After the above origin calibration process is performed, the current position of the movable body 4 when the robot is actually driven is obtained as the encoder output value (D) + offset amount. This means that the calibration position has been updated to the operation end position described above, that is, the origin has been calibrated. When the drive motor 6, the encoder 12 or the like is replaced, or when another condition requiring the origin calibration process occurs, the origin calibration command is given to the control circuit 20 to perform the origin calibration again.

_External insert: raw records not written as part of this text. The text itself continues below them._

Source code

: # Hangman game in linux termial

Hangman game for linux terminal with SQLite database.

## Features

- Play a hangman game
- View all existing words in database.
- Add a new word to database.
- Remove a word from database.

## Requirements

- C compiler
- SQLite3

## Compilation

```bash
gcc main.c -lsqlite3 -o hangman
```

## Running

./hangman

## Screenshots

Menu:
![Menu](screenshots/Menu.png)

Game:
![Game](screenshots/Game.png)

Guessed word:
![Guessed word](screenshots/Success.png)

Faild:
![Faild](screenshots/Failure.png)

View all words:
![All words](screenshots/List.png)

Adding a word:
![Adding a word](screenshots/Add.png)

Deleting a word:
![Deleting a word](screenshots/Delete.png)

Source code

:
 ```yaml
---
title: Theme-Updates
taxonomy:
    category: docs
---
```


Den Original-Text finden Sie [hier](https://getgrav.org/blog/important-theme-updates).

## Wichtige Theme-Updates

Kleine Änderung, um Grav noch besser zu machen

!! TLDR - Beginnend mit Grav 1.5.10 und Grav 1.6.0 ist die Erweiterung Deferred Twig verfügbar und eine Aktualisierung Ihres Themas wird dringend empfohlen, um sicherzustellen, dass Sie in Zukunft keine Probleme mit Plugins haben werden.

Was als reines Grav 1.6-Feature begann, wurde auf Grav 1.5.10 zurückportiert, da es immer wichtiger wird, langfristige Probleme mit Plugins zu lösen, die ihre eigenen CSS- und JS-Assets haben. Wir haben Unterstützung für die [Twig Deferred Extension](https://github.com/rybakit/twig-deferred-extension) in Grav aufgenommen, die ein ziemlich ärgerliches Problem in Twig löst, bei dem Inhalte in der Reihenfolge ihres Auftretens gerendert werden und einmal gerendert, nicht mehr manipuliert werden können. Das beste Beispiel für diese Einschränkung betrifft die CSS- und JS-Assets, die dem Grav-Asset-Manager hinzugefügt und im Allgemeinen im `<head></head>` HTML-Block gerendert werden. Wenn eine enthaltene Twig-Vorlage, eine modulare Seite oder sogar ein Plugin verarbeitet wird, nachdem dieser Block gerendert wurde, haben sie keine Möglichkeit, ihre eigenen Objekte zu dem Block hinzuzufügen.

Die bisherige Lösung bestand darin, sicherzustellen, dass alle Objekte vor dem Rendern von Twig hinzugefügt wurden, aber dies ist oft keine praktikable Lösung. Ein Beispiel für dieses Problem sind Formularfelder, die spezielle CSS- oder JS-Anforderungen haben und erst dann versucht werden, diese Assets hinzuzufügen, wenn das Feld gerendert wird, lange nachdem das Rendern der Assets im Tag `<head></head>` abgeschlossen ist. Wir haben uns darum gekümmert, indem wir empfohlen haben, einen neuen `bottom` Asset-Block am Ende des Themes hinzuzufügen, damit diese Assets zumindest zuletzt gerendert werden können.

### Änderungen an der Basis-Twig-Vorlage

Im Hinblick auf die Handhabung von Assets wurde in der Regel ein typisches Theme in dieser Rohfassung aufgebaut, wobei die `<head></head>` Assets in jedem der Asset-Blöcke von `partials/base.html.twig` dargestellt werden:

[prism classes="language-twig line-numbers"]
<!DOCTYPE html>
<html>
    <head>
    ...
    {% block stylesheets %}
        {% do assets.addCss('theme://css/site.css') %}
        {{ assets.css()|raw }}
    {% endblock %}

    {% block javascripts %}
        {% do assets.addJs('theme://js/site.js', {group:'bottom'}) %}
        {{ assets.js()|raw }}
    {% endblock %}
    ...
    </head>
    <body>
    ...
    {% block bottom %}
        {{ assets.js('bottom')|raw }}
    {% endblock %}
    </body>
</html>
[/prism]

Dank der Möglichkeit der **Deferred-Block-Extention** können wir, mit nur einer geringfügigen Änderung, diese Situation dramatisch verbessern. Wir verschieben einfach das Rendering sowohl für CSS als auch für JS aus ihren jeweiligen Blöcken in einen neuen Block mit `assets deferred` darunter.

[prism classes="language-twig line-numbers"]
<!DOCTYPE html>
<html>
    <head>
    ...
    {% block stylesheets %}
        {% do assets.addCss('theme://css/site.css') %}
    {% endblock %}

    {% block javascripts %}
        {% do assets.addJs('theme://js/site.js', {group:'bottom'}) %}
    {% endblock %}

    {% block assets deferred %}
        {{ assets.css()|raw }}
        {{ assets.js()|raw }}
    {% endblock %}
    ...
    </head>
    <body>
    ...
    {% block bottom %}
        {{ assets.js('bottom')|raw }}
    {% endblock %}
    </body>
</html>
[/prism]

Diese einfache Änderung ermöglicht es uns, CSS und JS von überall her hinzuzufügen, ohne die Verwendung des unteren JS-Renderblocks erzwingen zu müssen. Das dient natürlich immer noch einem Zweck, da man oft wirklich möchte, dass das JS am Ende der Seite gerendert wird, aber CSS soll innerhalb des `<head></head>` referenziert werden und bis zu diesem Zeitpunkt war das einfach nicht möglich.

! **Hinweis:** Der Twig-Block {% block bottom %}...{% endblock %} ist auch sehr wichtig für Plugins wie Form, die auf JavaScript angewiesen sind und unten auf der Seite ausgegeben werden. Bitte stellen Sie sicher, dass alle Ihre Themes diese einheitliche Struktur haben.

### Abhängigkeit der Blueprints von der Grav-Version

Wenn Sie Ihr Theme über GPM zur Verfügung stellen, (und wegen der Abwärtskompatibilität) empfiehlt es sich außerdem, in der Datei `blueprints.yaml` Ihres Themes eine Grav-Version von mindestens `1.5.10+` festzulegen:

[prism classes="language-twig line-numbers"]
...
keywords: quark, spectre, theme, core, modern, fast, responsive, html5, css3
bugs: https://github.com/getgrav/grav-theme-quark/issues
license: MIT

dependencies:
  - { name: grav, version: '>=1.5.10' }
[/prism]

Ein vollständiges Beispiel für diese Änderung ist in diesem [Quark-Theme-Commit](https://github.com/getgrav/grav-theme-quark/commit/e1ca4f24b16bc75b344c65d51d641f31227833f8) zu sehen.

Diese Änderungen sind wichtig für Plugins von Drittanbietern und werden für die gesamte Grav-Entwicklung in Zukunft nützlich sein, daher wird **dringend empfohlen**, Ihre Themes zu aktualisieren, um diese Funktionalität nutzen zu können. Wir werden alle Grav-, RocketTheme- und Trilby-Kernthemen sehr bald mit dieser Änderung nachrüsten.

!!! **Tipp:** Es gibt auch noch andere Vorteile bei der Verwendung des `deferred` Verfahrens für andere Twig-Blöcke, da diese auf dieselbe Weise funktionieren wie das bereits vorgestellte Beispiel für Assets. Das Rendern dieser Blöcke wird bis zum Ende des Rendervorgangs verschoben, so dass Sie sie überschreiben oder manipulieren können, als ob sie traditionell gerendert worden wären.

Although a robot having one movable body 4 has been described in the above embodiment, many robots of this type have a multi-axis structure, and an example of such a case is shown in FIG. The robot shown in FIG. 5 is a four-axis cylindrical coordinate type robot, and the drive mechanism as described above is provided for each axis. In the case of such a multi-axis configuration, when setting the above-mentioned reference positions P1 and P2, first fix each axis to a predetermined reference position using a jig or the like, and use each encoder output value at that time. P1 is obtained in the coordinate format, then each axis is fixed at a position where it collides with each stopper, and P2 is also obtained in the coordinate format. The origin position calibration for each axis is performed using these coordinates P1 and P2.

[Brief description of the drawings]

FIG. 1 is a configuration diagram showing an embodiment of the present invention.

FIG. 2 is a flowchart showing a process of setting an origin calibration position.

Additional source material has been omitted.